The AEC endeavours to ensure all eligible Australians are aware of the operation of Australia’s electoral system and how to participate in federal electoral events.
For the majority of the 16 million+ Australians eligible to enrol and vote this is predominantly done through a large scale communication campaign at the time of a federal election, which utilises mass media advertising and public relations channels. However, this type of campaign does not reach all Australians or achieve the necessary understanding of the electoral system in some communities and, as such, is supported by targeted educational activities throughout the electoral cycle.
The AEC understands that with so many competing priorities in remote Indigenous communities communicating the importance of having a say during a federal election can be challenging. A targeted activity that the AEC is currently trialling ahead of the next federal election is the EAO program.
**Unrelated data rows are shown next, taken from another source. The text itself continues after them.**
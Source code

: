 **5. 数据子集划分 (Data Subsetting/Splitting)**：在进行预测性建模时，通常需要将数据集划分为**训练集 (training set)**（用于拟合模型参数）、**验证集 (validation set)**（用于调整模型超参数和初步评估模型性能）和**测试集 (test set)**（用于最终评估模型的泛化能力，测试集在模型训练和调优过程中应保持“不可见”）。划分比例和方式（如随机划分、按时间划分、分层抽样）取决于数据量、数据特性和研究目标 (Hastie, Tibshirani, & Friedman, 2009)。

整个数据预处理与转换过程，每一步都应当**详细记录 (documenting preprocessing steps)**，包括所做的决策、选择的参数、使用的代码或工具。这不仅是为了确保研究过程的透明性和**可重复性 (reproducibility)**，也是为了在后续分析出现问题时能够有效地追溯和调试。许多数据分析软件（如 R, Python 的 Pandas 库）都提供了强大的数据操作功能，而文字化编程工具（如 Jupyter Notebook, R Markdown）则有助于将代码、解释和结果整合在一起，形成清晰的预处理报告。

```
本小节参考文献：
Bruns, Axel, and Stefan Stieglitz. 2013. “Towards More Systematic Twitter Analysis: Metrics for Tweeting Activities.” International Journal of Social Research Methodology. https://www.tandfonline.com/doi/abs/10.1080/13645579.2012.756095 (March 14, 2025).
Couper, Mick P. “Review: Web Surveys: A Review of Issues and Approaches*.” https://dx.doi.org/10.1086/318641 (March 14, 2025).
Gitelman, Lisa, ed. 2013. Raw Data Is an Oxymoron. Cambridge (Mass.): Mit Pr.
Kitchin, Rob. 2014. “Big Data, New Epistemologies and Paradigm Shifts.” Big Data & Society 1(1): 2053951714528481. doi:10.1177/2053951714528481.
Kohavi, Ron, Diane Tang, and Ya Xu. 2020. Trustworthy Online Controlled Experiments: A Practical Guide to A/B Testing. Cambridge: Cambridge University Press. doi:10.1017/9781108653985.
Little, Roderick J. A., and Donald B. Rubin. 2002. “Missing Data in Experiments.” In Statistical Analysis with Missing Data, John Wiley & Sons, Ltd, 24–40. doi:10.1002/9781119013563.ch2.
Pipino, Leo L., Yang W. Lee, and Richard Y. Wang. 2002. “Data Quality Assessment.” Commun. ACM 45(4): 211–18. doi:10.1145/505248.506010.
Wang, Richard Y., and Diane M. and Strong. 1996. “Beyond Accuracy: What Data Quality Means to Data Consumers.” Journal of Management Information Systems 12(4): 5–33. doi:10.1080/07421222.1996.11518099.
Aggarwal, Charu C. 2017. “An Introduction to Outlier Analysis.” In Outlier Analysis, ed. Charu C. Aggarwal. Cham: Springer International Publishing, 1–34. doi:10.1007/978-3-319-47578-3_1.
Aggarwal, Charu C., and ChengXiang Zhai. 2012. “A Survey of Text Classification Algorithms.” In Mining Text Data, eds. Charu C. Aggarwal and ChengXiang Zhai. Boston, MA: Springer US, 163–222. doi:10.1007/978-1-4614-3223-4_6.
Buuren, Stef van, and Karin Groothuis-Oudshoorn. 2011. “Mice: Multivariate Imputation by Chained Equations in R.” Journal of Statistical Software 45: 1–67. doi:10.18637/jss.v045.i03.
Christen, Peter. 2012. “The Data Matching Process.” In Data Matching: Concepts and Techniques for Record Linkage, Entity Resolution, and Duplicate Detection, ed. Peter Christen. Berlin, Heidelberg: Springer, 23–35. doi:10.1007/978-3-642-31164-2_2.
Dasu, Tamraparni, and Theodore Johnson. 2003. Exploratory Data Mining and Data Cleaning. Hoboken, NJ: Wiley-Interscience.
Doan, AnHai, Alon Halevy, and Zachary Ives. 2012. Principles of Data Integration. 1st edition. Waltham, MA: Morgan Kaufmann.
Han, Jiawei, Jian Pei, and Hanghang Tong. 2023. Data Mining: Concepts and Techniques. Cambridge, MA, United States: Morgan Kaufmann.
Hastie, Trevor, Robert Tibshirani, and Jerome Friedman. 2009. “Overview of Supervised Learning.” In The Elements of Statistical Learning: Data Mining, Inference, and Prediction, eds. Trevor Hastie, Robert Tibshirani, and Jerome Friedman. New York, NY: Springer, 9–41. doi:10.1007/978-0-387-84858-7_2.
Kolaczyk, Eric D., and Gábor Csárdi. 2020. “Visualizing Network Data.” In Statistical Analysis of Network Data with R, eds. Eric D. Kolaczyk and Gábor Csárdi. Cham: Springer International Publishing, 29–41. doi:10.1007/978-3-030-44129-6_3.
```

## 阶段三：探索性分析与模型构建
EAOs are members of the local Indigenous community, and work with AEC staff to help them understand the unique environment within each community they visit, advise on local issues and help the AEC to spread the word about the importance of enrolling and voting.
Having a member of the local community assist the AEC to discuss electoral participation helps the message be delivered appropriately and resonate.
This trial began in the community of Galiwin’ku, located on Elcho Island off the Arnhem Land coast in the Northern Territory. The next phase of the pilot program is being rolled out in the nearby communities of Milingimbi and Ramingining.
During a federal election the AEC conducts a program of remote area mobile polling. At the next federal election this program will be undertaken to the same scale as was delivered in 2016.
AEC mobile polling teams will cover about 3.4 million square kilometres by road, air and sea to reach remote outstations, pastoral properties, small towns, tourist resorts and mine sites in the Northern Territory, New South Wales, Queensland, Western Australia and South Australia.
Remote polling teams typically consist of three members, with the majority including Indigenous staff. They are often assisted by an additional community-based voter information officer whose role is to assist Aboriginal and Torres Strait Islander voters, if required.
The AEC works with communities to allocate the most appropriate polling schedule and notify members of the community ahead of each visit.